New research shows that introducing more calories more quickly yields better results for anorexia patients.
When treating anorexia, less isn’t more.
The current standard treatment for hospitalized anorexia patients involves placing them on a lower-calorie diet, before gradually increasing the patient’s caloric intake. This treatment method, which begins at 1,200 calories per day and advances by 200 calories every other day, is recommended by organizations like the American Psychiatric Association and the Academy of Nutrition and Dietetics.
The slow-and-steady approach follows the same practice employed during WWII to treat prisoners of war for malnutrition.
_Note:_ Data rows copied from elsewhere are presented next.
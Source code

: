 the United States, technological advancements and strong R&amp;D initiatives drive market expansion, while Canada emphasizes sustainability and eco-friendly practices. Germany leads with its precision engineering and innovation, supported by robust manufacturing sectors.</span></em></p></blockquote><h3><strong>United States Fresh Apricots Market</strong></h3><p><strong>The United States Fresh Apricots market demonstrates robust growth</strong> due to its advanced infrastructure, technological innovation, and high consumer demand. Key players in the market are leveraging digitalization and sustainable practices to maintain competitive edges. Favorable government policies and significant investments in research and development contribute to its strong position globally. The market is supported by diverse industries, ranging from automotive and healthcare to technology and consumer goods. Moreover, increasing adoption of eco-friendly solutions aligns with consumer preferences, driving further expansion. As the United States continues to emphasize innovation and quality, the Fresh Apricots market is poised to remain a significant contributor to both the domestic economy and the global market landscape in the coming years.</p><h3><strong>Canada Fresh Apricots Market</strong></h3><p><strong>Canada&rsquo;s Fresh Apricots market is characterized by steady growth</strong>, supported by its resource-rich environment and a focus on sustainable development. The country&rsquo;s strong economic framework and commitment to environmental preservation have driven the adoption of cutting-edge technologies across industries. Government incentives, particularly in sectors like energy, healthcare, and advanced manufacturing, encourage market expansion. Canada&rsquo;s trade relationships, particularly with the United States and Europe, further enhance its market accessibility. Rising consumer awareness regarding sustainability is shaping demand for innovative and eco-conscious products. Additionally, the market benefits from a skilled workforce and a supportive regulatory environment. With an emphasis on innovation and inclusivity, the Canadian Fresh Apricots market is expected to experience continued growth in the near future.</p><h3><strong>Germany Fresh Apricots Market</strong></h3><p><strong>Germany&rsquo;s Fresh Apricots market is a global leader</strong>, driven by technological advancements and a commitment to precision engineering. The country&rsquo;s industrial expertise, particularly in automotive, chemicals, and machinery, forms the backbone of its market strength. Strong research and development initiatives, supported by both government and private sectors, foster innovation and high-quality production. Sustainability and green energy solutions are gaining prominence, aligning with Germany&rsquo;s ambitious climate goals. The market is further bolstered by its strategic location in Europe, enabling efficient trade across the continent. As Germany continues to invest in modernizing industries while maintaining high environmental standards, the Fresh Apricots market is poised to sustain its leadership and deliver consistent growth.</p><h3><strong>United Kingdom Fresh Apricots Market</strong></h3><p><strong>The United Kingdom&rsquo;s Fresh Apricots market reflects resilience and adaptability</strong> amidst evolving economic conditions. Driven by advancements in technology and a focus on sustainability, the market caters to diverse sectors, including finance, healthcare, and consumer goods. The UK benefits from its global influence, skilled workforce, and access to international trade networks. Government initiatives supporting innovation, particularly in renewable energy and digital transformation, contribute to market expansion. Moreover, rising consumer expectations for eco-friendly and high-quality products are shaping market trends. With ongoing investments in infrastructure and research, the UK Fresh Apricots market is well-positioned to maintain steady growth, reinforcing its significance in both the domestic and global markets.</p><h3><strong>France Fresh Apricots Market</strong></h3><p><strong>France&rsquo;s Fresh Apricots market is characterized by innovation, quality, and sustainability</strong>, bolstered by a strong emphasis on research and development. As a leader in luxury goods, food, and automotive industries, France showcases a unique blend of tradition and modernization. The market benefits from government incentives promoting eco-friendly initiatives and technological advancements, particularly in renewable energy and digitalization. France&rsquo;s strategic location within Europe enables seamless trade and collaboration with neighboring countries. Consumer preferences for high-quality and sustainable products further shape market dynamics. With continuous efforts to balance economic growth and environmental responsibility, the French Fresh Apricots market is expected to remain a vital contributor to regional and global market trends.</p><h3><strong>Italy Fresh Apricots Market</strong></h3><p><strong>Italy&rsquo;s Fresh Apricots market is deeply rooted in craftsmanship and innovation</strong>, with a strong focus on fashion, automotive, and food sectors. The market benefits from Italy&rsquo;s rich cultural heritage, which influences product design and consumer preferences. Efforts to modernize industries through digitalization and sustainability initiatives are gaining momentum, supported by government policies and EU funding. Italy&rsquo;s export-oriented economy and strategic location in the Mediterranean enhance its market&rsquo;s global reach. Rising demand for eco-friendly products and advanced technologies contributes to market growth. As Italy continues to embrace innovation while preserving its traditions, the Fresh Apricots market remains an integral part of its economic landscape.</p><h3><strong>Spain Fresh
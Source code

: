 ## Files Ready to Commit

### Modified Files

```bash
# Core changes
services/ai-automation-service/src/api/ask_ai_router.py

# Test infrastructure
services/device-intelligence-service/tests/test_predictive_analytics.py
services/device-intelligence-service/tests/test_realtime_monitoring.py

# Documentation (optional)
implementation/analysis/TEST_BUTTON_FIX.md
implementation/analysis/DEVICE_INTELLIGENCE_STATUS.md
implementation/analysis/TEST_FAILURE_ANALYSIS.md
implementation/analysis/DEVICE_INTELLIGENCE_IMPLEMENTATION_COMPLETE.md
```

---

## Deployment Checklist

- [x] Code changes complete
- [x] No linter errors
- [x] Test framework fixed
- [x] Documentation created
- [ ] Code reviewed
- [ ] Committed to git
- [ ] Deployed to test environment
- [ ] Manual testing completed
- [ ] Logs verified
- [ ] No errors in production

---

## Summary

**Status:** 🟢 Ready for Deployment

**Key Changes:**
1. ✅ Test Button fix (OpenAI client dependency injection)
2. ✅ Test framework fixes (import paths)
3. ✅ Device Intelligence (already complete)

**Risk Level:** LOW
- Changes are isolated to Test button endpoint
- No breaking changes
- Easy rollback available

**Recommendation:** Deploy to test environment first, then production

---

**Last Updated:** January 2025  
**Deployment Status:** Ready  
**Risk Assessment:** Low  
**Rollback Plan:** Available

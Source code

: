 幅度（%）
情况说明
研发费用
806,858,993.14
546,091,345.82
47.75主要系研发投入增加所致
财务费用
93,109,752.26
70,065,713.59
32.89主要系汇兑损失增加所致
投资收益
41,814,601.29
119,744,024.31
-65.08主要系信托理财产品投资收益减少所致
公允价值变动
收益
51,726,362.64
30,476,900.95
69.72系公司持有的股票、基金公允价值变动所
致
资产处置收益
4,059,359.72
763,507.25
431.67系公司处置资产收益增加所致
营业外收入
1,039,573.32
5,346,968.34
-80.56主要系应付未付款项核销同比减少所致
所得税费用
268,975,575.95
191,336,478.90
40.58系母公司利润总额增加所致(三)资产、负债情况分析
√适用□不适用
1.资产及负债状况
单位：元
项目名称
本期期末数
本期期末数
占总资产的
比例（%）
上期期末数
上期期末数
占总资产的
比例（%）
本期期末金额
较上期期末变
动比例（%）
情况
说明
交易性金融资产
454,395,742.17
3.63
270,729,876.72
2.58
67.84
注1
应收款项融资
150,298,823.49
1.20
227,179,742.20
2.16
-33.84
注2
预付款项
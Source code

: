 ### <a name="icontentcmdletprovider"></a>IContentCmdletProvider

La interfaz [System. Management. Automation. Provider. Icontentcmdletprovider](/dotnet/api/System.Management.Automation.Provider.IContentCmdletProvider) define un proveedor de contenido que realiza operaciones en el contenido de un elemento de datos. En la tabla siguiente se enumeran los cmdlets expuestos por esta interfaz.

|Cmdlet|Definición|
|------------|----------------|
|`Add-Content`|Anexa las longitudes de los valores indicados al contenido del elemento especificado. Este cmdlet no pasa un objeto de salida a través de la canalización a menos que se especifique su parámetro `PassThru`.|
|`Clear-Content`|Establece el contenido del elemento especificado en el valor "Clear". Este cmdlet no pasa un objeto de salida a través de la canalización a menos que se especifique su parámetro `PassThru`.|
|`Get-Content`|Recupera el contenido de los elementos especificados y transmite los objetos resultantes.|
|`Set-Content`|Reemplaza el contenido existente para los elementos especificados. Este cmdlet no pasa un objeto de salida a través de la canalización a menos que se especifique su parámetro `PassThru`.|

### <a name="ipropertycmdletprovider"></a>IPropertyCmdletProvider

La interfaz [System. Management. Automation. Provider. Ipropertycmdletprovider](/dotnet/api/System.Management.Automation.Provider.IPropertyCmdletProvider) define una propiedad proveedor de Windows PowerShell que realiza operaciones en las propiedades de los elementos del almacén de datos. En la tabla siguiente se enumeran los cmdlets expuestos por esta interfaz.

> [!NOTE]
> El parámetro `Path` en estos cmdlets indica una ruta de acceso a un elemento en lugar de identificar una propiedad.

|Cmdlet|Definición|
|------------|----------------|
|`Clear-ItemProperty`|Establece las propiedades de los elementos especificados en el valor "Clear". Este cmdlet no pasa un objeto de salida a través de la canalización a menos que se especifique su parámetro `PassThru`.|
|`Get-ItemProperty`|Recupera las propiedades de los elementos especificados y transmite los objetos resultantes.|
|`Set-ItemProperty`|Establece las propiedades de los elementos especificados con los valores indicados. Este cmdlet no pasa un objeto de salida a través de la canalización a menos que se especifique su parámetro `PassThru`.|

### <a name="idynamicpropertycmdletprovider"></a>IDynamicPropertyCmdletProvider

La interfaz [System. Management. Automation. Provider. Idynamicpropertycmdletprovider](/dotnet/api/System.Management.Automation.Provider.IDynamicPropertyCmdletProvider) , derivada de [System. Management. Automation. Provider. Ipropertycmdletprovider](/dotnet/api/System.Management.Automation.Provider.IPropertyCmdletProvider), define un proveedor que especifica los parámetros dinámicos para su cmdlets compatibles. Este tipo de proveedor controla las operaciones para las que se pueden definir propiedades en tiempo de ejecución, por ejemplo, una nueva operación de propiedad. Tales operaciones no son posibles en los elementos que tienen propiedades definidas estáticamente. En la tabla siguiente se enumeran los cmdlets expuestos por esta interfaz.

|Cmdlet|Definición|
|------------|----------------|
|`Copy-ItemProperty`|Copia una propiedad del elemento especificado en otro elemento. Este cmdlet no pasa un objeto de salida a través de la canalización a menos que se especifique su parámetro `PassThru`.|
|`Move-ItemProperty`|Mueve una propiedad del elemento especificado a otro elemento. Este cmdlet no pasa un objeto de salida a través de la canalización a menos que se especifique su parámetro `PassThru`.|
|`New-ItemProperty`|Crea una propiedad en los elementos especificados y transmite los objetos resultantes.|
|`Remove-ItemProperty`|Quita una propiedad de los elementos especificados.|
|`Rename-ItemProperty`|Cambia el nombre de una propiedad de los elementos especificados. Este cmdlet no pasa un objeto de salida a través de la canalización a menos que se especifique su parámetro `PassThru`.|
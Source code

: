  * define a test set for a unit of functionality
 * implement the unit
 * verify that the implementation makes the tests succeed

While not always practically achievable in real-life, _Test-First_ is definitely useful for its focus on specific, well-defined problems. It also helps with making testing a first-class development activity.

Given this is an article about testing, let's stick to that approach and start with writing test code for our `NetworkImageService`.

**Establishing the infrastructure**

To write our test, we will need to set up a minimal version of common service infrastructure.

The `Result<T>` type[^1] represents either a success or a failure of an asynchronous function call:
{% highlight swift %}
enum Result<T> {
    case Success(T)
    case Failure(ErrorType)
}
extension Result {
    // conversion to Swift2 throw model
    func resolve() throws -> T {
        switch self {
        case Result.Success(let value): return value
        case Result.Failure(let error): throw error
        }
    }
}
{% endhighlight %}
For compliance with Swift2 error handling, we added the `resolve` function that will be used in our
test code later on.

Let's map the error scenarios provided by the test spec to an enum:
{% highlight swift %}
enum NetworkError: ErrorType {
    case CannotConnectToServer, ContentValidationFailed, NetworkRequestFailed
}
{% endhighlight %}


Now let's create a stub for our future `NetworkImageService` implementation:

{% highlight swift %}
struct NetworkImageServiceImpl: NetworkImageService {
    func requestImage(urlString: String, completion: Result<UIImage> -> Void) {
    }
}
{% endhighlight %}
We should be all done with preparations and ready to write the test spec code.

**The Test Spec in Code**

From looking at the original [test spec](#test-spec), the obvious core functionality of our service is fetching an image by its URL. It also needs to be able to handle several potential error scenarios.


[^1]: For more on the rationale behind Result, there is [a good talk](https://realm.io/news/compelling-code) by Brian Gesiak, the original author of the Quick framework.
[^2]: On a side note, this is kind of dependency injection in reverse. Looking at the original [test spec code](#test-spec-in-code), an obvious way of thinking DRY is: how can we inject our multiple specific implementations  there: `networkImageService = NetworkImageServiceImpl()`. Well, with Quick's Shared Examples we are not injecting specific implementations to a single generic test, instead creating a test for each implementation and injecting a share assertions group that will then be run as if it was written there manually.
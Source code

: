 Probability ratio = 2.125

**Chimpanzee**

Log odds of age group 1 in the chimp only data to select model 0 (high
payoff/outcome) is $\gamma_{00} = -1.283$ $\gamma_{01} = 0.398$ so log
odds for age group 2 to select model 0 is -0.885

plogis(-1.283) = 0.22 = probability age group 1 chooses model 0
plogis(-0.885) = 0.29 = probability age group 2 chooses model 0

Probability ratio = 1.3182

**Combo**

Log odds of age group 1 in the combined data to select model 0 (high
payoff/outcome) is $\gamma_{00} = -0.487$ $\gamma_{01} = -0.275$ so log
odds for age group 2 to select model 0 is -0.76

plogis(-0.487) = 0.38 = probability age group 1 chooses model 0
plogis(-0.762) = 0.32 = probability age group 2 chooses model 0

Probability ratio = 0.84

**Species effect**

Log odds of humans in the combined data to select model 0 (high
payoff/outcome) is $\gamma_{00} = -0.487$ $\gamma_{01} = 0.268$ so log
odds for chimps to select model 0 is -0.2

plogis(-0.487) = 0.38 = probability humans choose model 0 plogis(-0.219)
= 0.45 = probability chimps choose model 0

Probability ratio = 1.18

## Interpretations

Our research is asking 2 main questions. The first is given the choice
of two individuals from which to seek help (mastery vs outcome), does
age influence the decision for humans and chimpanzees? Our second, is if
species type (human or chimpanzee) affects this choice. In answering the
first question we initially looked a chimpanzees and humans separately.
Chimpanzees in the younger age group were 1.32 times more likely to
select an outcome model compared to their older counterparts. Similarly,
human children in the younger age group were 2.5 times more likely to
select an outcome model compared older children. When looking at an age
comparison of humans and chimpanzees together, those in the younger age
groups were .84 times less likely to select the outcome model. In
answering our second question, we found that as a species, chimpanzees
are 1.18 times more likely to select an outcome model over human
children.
Its aim is to decrease the likelihood of “refeeding syndrome,” a rapid shift in electrolytes that can be deadly.
Andrea Garber, an associate professor of pediatrics at the University of California, San Francisco’s Benioff Children’s Hospital, and other experts say that eating disorder treatments need to get with the times and be less conservative.
A study written by Garber and her colleagues in 2011 showed that anorexic adolescents treated with lower-calorie diets experiences more initial weight loss, poorer overall weight gain, and longer hospital stays.
“That study showed that the lower-calorie diets were contributing to the so-called ‘underfeeding syndrome’ and are just too conservative for most of the adolescents that we hospitalize,” Garber said. “Now we’ve compared a higher-calorie approach and found that it dramatically increases the rate of weight gain and shortens hospital stay.”
Gerber’s latest research appears in the Journal of Adolescent Health. It concludes that patients hospitalized for malnutrition due to anorexia nervosa do better when given high-calorie diets.
The study examined 56 young people hospitalized for low weight due to anorexia. Half were given a low-calorie diet starting at 1,100 calories a day with 100 additional calories per day, while the others started at 1,800 calories and progressed at 200 calories per day. All were give three meals and three snacks a day and were monitored closely.
At the end of regimen, the patients—predominantly white preteen and teenage girls—given the higher calorie diet gained twice as much weight as their peers on lower calorie diets. They also stayed an average of seven fewer days in the hospital, without an increase in the risk of refeeding syndrome.
“This higher calorie approach is a major shift in treatment that looks really promising—not only from a clinical perspective of better weight gain, but from the perspective of these young people who want to get better quickly and get back to their ‘real’ lives,” Garber said.
While Garber’s approach may help treat the physical symptoms of anorexia, the underlying causes must be addressed with additional therapy.
Anorexia nervosa is a mental health condition. One of the biggest hurdles to recovery is getting the affected person to admit he or she is sick. Often, a person with anorexia doesn’t feel that he or she needs treatment.
Counseling is often the first step toward helping someone with anorexia. The goals of therapy are to increase self-esteem, increase social activity, and help establish a healthier relationship with food, exercise, and body image.
The Mayo Clinic states that individual therapy, family therapy, or group therapy may be beneficial for eating disorder treatment.